Sign in to follow this  
Komal Shashank

Storing bits in a container

Recommended Posts

Hi... I have written a program which takes in a file and computes the Huffman encoded values for each byte of the file. Currently, this program encodes each byte and stores each byte and its corresponding encoded value in a std::map<std::uint8_t, std::vector<bool>>. I have been suggested several times not to use vector<bool> and to use std::bitset. But std::bitset is fixed size container and Huffman encodings can vary in length. So, I'm using vector<bool>.
 
Now, I'm trying to convert my encoded values to canonical form so that I can write it to the file on compression. I am referring to this article: http://www.arturocampos.com/ac_canonical_huffman.html#Canonical Huffman. And I am trying to write the given algorithm in C++ and I am confused as hell and failing miserably. The variables indicating code length, number of codes, etc. are pretty straightforward and can be declared as int and suchlike. However, what am I supposed to use for the variable "code"? I am really confused because some addition operations are being performed using this variable and integers. How would I do that if I declare it as vector<bool>? I tried declaring it as an integer but on printing, I'm getting garbage values for some reason. Which is the most ideal and correct way of doing this? Please help. Thank you.
Edited by WDRKKS

Share this post


Link to post
Share on other sites

Is there a Huffman curse I don't know about? Everywhere I post asking about anything related to Huffman, I'm not getting any response. Is it a very serious curse?

 

Seriously though, the joke aside, I would really appreciate some inputs, good or bad (I don't mind people telling me off as long as I get a response). Please help. Thanks.

 

P. S. : Sorry for the double post.

Share this post


Link to post
Share on other sites

I guess you want to append the bits on +, so '0101' + '1100' = '01011100'.

Your original file consists of bytes, but if you want your fixed-length bytes (8 bits) to correspond to variable-length bit-codes, then your result doesn't necessarily have an integer number of bytes (for example 11 bits, which is 1 byte + 3 bits).

 

So I guess you should go through each byte and find its code and append the codes for every byte in the file to a single vector<bool> in your case, which gives you a compressed file expressed in bits, where one bool in the vector corresponds to one bit.

Then take 8 bools at a time from the vector and combine them to one 8-bit byte and write it to the compressed file. When you're done you have a new file with compressed bytes.

 

When you decompress you take all the bytes in the compressed file and expand them into a new vector<bool>, 8 bools for each byte in the file, and then to the reverse operation to get the original bytes from the variable-length bit-codes.

Share this post


Link to post
Share on other sites

Typically this kind of compression is done as part of a stream.  You encode the value into a byte and stream it out as you go..

 

 

If we start by assuming you've built your data dictionaries and encoding table, each source tuple will get encoded into a variable-length bit pattern.
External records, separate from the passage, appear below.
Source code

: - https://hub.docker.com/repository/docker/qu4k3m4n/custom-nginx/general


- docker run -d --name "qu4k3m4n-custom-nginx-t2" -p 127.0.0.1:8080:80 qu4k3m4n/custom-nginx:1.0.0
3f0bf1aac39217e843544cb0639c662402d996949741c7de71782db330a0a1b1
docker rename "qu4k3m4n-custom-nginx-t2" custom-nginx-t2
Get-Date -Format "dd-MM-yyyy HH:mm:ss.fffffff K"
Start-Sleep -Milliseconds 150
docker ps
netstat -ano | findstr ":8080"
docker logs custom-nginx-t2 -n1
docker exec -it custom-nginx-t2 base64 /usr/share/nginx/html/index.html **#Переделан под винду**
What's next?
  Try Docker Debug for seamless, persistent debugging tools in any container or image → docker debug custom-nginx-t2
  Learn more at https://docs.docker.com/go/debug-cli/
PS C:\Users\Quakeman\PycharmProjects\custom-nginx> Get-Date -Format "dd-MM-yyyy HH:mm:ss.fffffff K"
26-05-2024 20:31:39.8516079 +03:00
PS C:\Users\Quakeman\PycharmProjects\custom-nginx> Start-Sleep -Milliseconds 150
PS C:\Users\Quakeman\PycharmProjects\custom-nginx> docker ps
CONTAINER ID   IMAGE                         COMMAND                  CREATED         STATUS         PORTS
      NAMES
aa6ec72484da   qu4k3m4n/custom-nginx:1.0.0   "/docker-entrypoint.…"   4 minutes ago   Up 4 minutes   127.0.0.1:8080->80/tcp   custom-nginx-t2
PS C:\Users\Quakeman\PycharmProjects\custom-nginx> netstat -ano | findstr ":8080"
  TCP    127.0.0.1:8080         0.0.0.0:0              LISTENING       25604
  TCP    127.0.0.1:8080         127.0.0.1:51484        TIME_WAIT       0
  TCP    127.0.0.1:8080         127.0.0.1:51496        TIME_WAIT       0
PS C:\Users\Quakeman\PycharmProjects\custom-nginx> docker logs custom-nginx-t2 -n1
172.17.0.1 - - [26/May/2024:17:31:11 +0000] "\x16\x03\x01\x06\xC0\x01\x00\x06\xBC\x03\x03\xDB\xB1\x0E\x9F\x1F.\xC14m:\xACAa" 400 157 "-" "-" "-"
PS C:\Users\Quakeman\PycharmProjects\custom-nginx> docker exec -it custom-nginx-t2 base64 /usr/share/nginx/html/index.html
It looks like you have gotten that far, building up a Huffman coding table.

 

From there, let's say you start processing your data, and it comes out of the coding table with values: 10100 10110 011 1101 10011 ....

 

You would accumulate them.  Internally it would accumulate a buffer. I imagine this sequence of function calls with these parameters:

 

bitWriter.AddBits( 5, 10100 ); // Nothing written, 10100 accumulated, 5 bits used

bitWriter.AddBits( 5, 10110 ); // 10100101 written, 10 accumulated, 2 bits used

bitWriter.AddBits( 3, 011 );  // Nothing written, 10011 accumulated, 5 bits used

bitWriter.AddBits( 4, 1101 ); // 10011110 written, 1 accumulated, 1 bit used

bitWriter.AddBits( 5, 10111); // Nothing written, 110111 accumulated, 6 bits used

...

 

When you read them back out as a decompression stream, you traverse the stream one bit at a time through your Huffman encoded tree, when you hit a leaf node you write the content in the leaf and reset back to the root with the next bit read.

 

while(bitReader.hasBits() ) {

  treeNavigator.Reset();

  while( treeNavigator.GetChild( bitReader.nextBit() )  // navigate down left/right until you hit a leaf node

    ; 

  dataStore.PushBack( treeNavigator.Value() );

 

 

Of course you may want to have an encoding tree function that handles more than one bit at a time, but effectively it will operate the same way navigating your tree.

Share this post


Link to post
Share on other sites

Thanks for replying, guys. I really appreciate it. I just realized I wasn't a little clear with my question,

 

 

Now, I'm trying to convert my encoded values to canonical form so that I can write it to the file on compression.

 

 

Here I didn't mention that I wanted to write the tree to the file for later decompression. However, you did answer another question I actually had but didn't bother about yet, because it was the next hurdle of the process. Thank you for answering that and removing that hurdle early for me. I understood your explanation of writing and reading the bit stream very clearly. Thank you for that. smile.png

 

However, I am still not getting on how to convert the codes I have into canonical form. The algorithm mentioned in the site above is not very clear (at least, to me) and I'm finding it difficult to follow and implement. Can you share your inputs on this, by any chance? Please clarify this for me. You've been of great help. Thank you.

Share this post


Link to post
Share on other sites

I have been suggested several times not to use vector and to use std::bitset. But std::bitset is fixed size container and Huffman encodings can vary in length. So, I'm using vector.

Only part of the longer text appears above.